Norman zigzagged around several crates, scampered up an incline. Behind him he could hear the infantrymen, shed of their flying gear, scrambling through the trap door.
They
would never believe his honesty now that he had been seen consorting with the communists. Things did indeed look dark—he complimented himself on this pun delivered in the midst of danger—but he still had some slim chance of escaping capture and the terrible punishment that would be sure to follow. He had one undetonated PAX cartridge. Apparently its relatively gentle impact with his flesh had kept it from popping. Perhaps not all the soldiers were wearing the antiPAX nose filters—in which case he might be able to commandeer a helicopter. It was a wild idea, but the time for cautious plans was past.
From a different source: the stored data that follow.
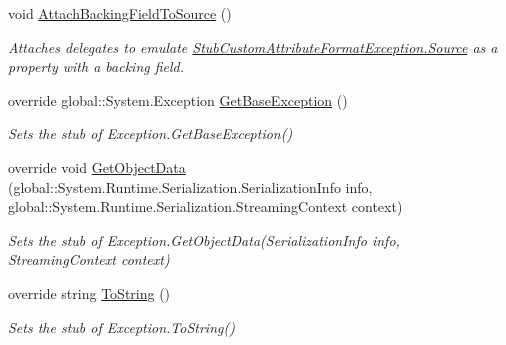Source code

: \begin{DoxyCompactItemize}
void \hyperlink{class_system_1_1_reflection_1_1_fakes_1_1_stub_custom_attribute_format_exception_a3ed02218648ea0ce7e47c64315a2ed4e}{Attach\-Backing\-Field\-To\-Source} ()
\begin{DoxyCompactList}\small\item\em Attaches delegates to emulate \hyperlink{class_system_1_1_reflection_1_1_fakes_1_1_stub_custom_attribute_format_exception_a943889f7bbbf383d140691ca827af3bc}{Stub\-Custom\-Attribute\-Format\-Exception.\-Source} as a property with a backing field.\end{DoxyCompactList}\item 
override global\-::\-System.\-Exception \hyperlink{class_system_1_1_reflection_1_1_fakes_1_1_stub_custom_attribute_format_exception_a4c3bff930a41b40f3c181e08257273bd}{Get\-Base\-Exception} ()
\begin{DoxyCompactList}\small\item\em Sets the stub of Exception.\-Get\-Base\-Exception()\end{DoxyCompactList}\item 
override void \hyperlink{class_system_1_1_reflection_1_1_fakes_1_1_stub_custom_attribute_format_exception_a637ce3ebdcc54ba7f56a706311f4846e}{Get\-Object\-Data} (global\-::\-System.\-Runtime.\-Serialization.\-Serialization\-Info info, global\-::\-System.\-Runtime.\-Serialization.\-Streaming\-Context context)
\begin{DoxyCompactList}\small\item\em Sets the stub of Exception.\-Get\-Object\-Data(\-Serialization\-Info info, Streaming\-Context context)\end{DoxyCompactList}\item 
override string \hyperlink{class_system_1_1_reflection_1_1_fakes_1_1_stub_custom_attribute_format_exception_a174f5578fb15cd88cc7cde3f3d09715d}{To\-String} ()
\begin{DoxyCompactList}\small\item\em Sets the stub of Exception.\-To\-String()\end{DoxyCompactList}\end{DoxyCompactItemize}
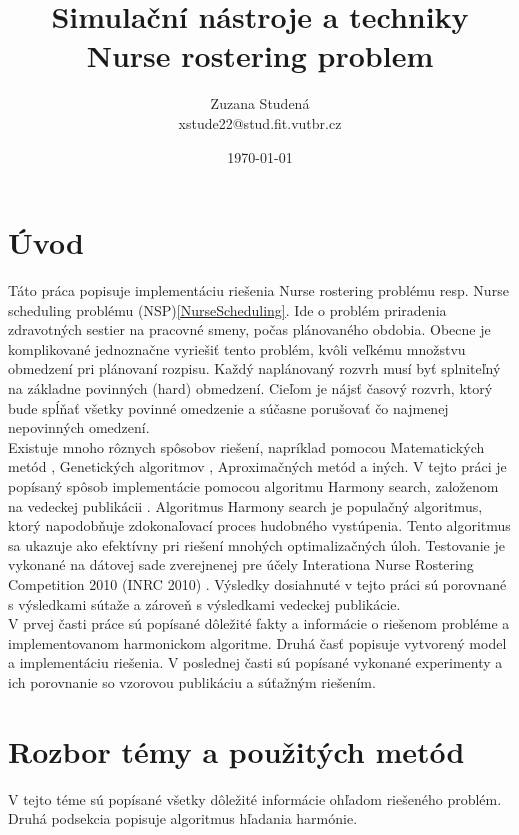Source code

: \documentclass[a4paper, 14pt]{article}
\begin{document}
\title{Simulační nástroje a techniky\\
Nurse rostering problem}
\author{Zuzana Studená\\ 
xstude22@stud.fit.vutbr.cz}
\date{\today}

\maketitle

\section{Úvod}

Táto práca popisuje implementáciu riešenia Nurse rostering problému resp. Nurse scheduling problému (NSP)\ref{NurseScheduling}. Ide o problém priradenia zdravotných sestier na pracovné smeny, počas plánovaného obdobia. Obecne je komplikované jednoznačne vyriešiť tento problém, kvôli veľkému množstvu obmedzení pri plánovaní rozpisu. Každý naplánovaný rozvrh musí byť splniteľný na základne povinných (hard) obmedzení. Cieľom je nájsť časový rozvrh, ktorý bude spĺňať všetky povinné omedzenie a súčasne porušovať čo najmenej nepovinných omedzení.\\

Existuje mnoho rôznych spôsobov riešení, napríklad pomocou Matematických metód \cite{Math}, Genetických algoritmov \cite{Gen}, Aproximačných metód\cite{Apr} a iných. V tejto práci je popísaný spôsob implementácie pomocou algoritmu Harmony search, založenom na vedeckej publikácii \cite{MainArticle}. Algoritmus Harmony search\cite{HS} je populačný algoritmus, ktorý napodobňuje zdokonaľovací proces hudobného vystúpenia. Tento algoritmus sa ukazuje ako efektívny pri riešení mnohých optimalizačných úloh. Testovanie je vykonané na dátovej sade zverejnenej pre účely Interationa Nurse Rostering Competition 2010 (INRC 2010) \cite{MainArticle}. Výsledky dosiahnuté v tejto práci sú porovnané s výsledkami sútaže a zároveň s výsledkami vedeckej publikácie. \\

V prvej časti práce sú popísané dôležité fakty a informácie o riešenom probléme a implementovanom harmonickom algoritme. Druhá časť popisuje vytvorený model a implementáciu riešenia. V poslednej časti sú popísané vykonané experimenty a ich porovnanie so vzorovou publikáciu a súťažným riešením. \\


\section{Rozbor témy a použitých metód}
V tejto téme sú popísané všetky dôležité informácie ohľadom riešeného problém. Druhá podsekcia popisuje algoritmus hľadania harmónie. 
\end{document}
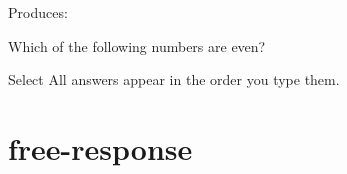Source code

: \documentclass{ximera}
\begin{document}
Produces:
 
\begin{question}
  Which of the following numbers are even?
  \begin{selectAll}
  \end{selectAll}
\end{question}
 
\begin{remark}
  Select All answers appear in the order you type them.
\end{remark}
 
 
 
 
 
 
 
\section{free-response}
 
\end{document}
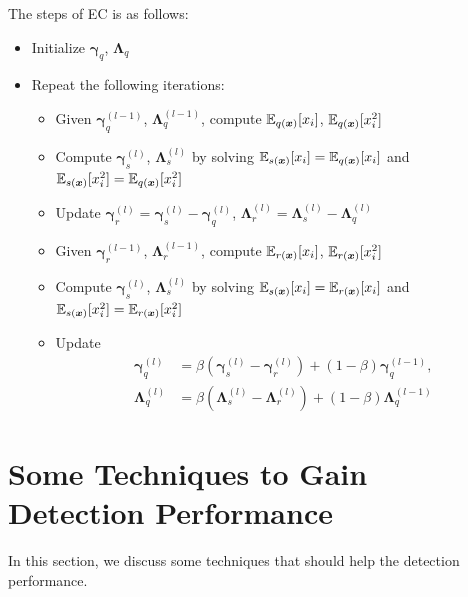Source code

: \documentclass{article}
\begin{document}
The steps of EC is as follows:
\begin{itemize}
\item Initialize $\bm{\gamma}_q$, $\bm{\Lambda}_q$
\item Repeat the following iterations:
  \begin{itemize}
  \item Given $\bm{\gamma}_q^{(l-1)}$, $\bm{\Lambda}_q^{(l-1)}$, compute $\mathbb{E}_{q(\bm{x})}[x_i]$, $\mathbb{E}_{q(\bm{x})}[x_i^2]$
  \item Compute $\bm{\gamma}_s^{(l)}$, $\bm{\Lambda}_s^{(l)}$ by solving $\mathbb{E}_{s(\bm{x})}[x_i] = \mathbb{E}_{q(\bm{x})}[x_i]$ and $\mathbb{E}_{s(\bm{x})}[x_i^2] = \mathbb{E}_{q(\bm{x})}[x_i^2]$
  \item Update $\bm{\gamma}_r^{(l)} = \bm{\gamma}_s^{(l)} - \bm{\gamma}_q^{(l)}$, $\bm{\Lambda}_r^{(l)} = \bm{\Lambda}_s^{(l)} - \bm{\Lambda}_q^{(l)}$
  \item Given $\bm{\gamma}_r^{(l-1)}$, $\bm{\Lambda}_r^{(l-1)}$, compute $\mathbb{E}_{r(\bm{x})}[x_i]$, $\mathbb{E}_{r(\bm{x})}[x_i^2]$
  \item Compute $\bm{\gamma}_s^{(l)}$, $\bm{\Lambda}_s^{(l)}$ by solving $\mathbb{E}_{s(\bm{x})}[x_i] = \mathbb{E}_{r(\bm{x})}[x_i]$ and $\mathbb{E}_{s(\bm{x})}[x_i^2] = \mathbb{E}_{r(\bm{x})}[x_i^2]$
  \item Update
    \begin{align}
      \bm{\gamma}_q^{(l)} &= \beta \left( \bm{\gamma}_s^{(l)} - \bm{\gamma}_r^{(l)} \right) + (1 - \beta) \bm{\gamma}_q^{(l-1)}, \\
      \bm{\Lambda}_q^{(l)} &= \beta \left( \bm{\Lambda}_s^{(l)} - \bm{\Lambda}_r^{(l)} \right) + (1 - \beta) \bm{\Lambda}_q^{(l-1)}
    \end{align}
  \end{itemize}
\end{itemize}

\section{Some Techniques to Gain Detection Performance}
In this section, we discuss some techniques that should help the detection performance.
\end{document}
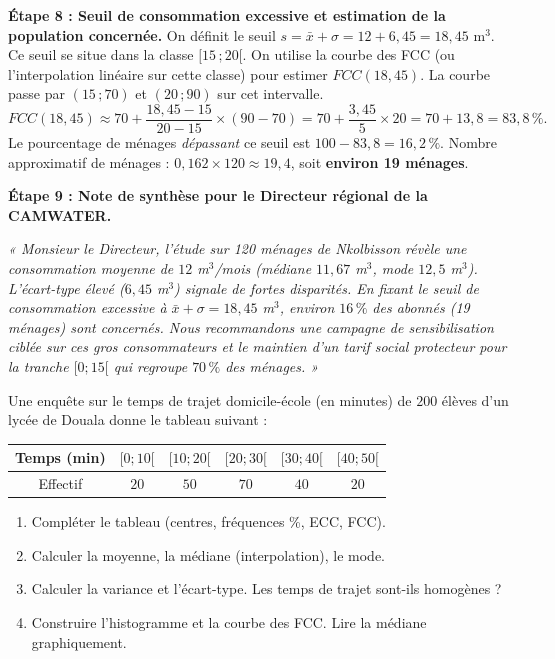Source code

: \documentclass[11pt]{article}
\newcounter{popsec}
\newcounter{popsub}
\newcommand{\courssub}[1]{%
  \stepcounter{popsub}%
  \par\vspace{9pt}\noindent{\popxbold\fontsize{11.5}{13}\selectfont\color{popink}{\color{poporange}\thepopsec.\thepopsub}\hspace{6pt}#1}\par\nopagebreak\vspace{4pt}
}
\begin{document}
\begin{exoresolu}
\textbf{Étape 8 : Seuil de consommation excessive et estimation de la population concernée.}
On définit le seuil $s = \bar{x} + \sigma = 12 + 6,45 = 18,45$ m$^3$.
Ce seuil se situe dans la classe $[15\,;20[$. On utilise la courbe des FCC (ou l'interpolation linéaire sur cette classe) pour estimer $FCC(18,45)$.
La courbe passe par $(15\,;70)$ et $(20\,;90)$ sur cet intervalle.
\[ FCC(18,45) \approx 70 + \frac{18,45 - 15}{20 - 15} \times (90 - 70) = 70 + \frac{3,45}{5} \times 20 = 70 + 13,8 = 83,8\,\%. \]
Le pourcentage de ménages \emph{dépassant} ce seuil est $100 - 83,8 = 16,2\,\%$.
Nombre approximatif de ménages : $0,162 \times 120 \approx 19,4$, soit \textbf{environ 19 ménages}.

\textbf{Étape 9 : Note de synthèse pour le Directeur régional de la CAMWATER.}

\emph{« Monsieur le Directeur, l'étude sur 120 ménages de Nkolbisson révèle une consommation moyenne de $12$ m$^3$/mois (médiane $11,67$ m$^3$, mode $12,5$ m$^3$). L'écart-type élevé ($6,45$ m$^3$) signale de fortes disparités. En fixant le seuil de consommation excessive à $\bar{x}+\sigma = 18,45$ m$^3$, environ $16\,\%$ des abonnés (19 ménages) sont concernés. Nous recommandons une campagne de sensibilisation ciblée sur ces gros consommateurs et le maintien d'un tarif social protecteur pour la tranche $[0;15[$ qui regroupe $70\,\%$ des ménages. »}
\end{exoresolu}

\courssub{Exercices d'application}

\begin{exercice}
Une enquête sur le temps de trajet domicile-école (en minutes) de $200$ élèves d'un lycée de Douala donne le tableau suivant :
\begin{center}
\begin{tabular}{|c|c|c|c|c|c|}\hline
\rowcolor{popblueL} Temps (min) & $[0;10[$ & $[10;20[$ & $[20;30[$ & $[30;40[$ & $[40;50[$ \\ \hline
Effectif & $20$ & $50$ & $70$ & $40$ & $20$ \\ \hline
\end{tabular}
\end{center}
\begin{enumerate}
\item Compléter le tableau (centres, fréquences \%, ECC, FCC).
\item Calculer la moyenne, la médiane (interpolation), le mode.
\item Calculer la variance et l'écart-type. Les temps de trajet sont-ils homogènes ?
\item Construire l'histogramme et la courbe des FCC. Lire la médiane graphiquement.
\end{enumerate}
\end{exercice}
\end{document}
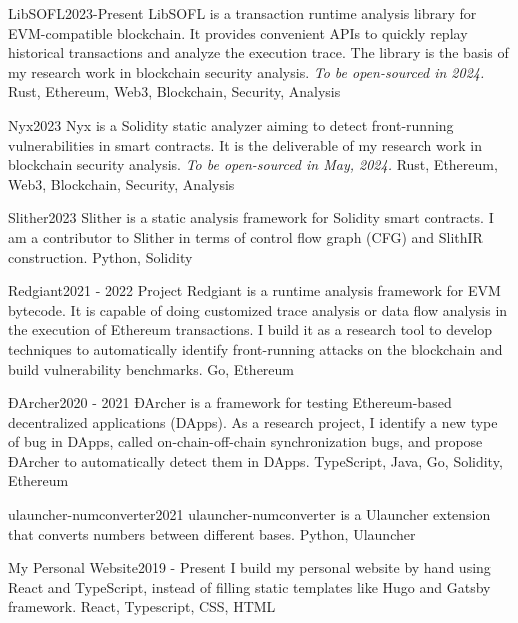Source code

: \documentclass[localFont,alternative]{documentMETADATA}
\begin{document}
\begin{projects}
	\project
	{LibSOFL}{2023-Present}
	{LibSOFL is a transaction runtime analysis library for EVM-compatible blockchain. It provides convenient APIs to quickly replay historical transactions and analyze the execution trace. The library is the basis of my research work in blockchain security analysis.}
	{\textit{To be open-sourced in 2024.}}
	{Rust, Ethereum, Web3, Blockchain, Security, Analysis}

	\project
	{Nyx}{2023}
	{Nyx is a Solidity static analyzer aiming to detect front-running vulnerabilities in smart contracts. It is the deliverable of my research work in blockchain security analysis.}
	{\textit{To be open-sourced in May, 2024.}}
	{Rust, Ethereum, Web3, Blockchain, Security, Analysis}


	\project
	{Slither}{2023}
	{}
	{Slither is a static analysis framework for Solidity smart contracts. I am a contributor to Slither in terms of control flow graph (CFG) and SlithIR construction.}
	{Python, Solidity}

	\project
	{Redgiant}{2021 - 2022}
	{}
	{Project Redgiant is a runtime analysis framework for EVM bytecode. It is capable of doing customized trace analysis or data flow analysis in the execution of Ethereum transactions. I build it as a research tool to develop techniques to automatically identify front-running attacks on the blockchain and build vulnerability benchmarks.}
	{Go, Ethereum}

	\project
	{ĐArcher}{2020 - 2021}
	{}
	{ĐArcher is a framework for testing Ethereum-based decentralized applications (DApps). As a research project, I identify a new type of bug in DApps, called on-chain-off-chain synchronization bugs, and propose ĐArcher to automatically detect them in DApps.}
	{TypeScript, Java, Go, Solidity, Ethereum}

	\project
	{ulauncher-numconverter}{2021}
	{}
	{ulauncher-numconverter is a Ulauncher extension that converts numbers between different bases.}
	{Python, Ulauncher}


	\project
	{My Personal Website}{2019 - Present}
	{}
	{I build my personal website by hand using React and TypeScript, instead of filling static templates like Hugo and Gatsby framework.}
	{React, Typescript, CSS, HTML}

\end{projects}
\end{document}
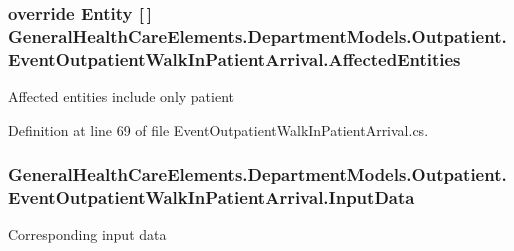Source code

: \subsubsection[{\texorpdfstring{Affected\+Entities}{AffectedEntities}}]{\setlength{\rightskip}{0pt plus 5cm}override {\bf Entity} \mbox{[}$\,$\mbox{]} General\+Health\+Care\+Elements.\+Department\+Models.\+Outpatient.\+Event\+Outpatient\+Walk\+In\+Patient\+Arrival.\+Affected\+Entities\hspace{0.3cm}{\ttfamily [get]}}\hypertarget{class_general_health_care_elements_1_1_department_models_1_1_outpatient_1_1_event_outpatient_walk_in_patient_arrival_a532c73c9853a25576b357add15dc27b5}{}\label{class_general_health_care_elements_1_1_department_models_1_1_outpatient_1_1_event_outpatient_walk_in_patient_arrival_a532c73c9853a25576b357add15dc27b5}


Affected entities include only patient 



Definition at line 69 of file Event\+Outpatient\+Walk\+In\+Patient\+Arrival.\+cs.

\subsubsection[{\texorpdfstring{Input\+Data}{InputData}}]{ General\+Health\+Care\+Elements.\+Department\+Models.\+Outpatient.\+Event\+Outpatient\+Walk\+In\+Patient\+Arrival.\+Input\+Data\hspace{0.3cm}{\ttfamily [get]}}\hypertarget{class_general_health_care_elements_1_1_department_models_1_1_outpatient_1_1_event_outpatient_walk_in_patient_arrival_a1cba937630d5b01979b2907d969c7eb7}{}\label{class_general_health_care_elements_1_1_department_models_1_1_outpatient_1_1_event_outpatient_walk_in_patient_arrival_a1cba937630d5b01979b2907d969c7eb7}


Corresponding input data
The pier seemed to extend forever. Norman kept moving. He had to get away; and he was beginning to feel very sick. Maybe it was some effect of the gas. He ran faster, but even so he felt a growing terror. His mind seemed to be dissolving, disintegrating. Could
this
be the effect of PAX? He groped mentally for some explanation, but somehow he was having trouble remembering the most obvious things, while at the same time extraneous memories were swamping him more completely than they had for weeks. He should know what the source of the danger was, but somehow …
I’m not all here!
That was the answer! But he couldn’t understand what its significance was anymore. He no longer could form rational plans. Only one goal remained—to get away from
the things that were stalking him. The dim gray glow far ahead now seemed to offer some kind of safety. If he could only reach it. Intelligence was deserting him, and chaos was creeping in.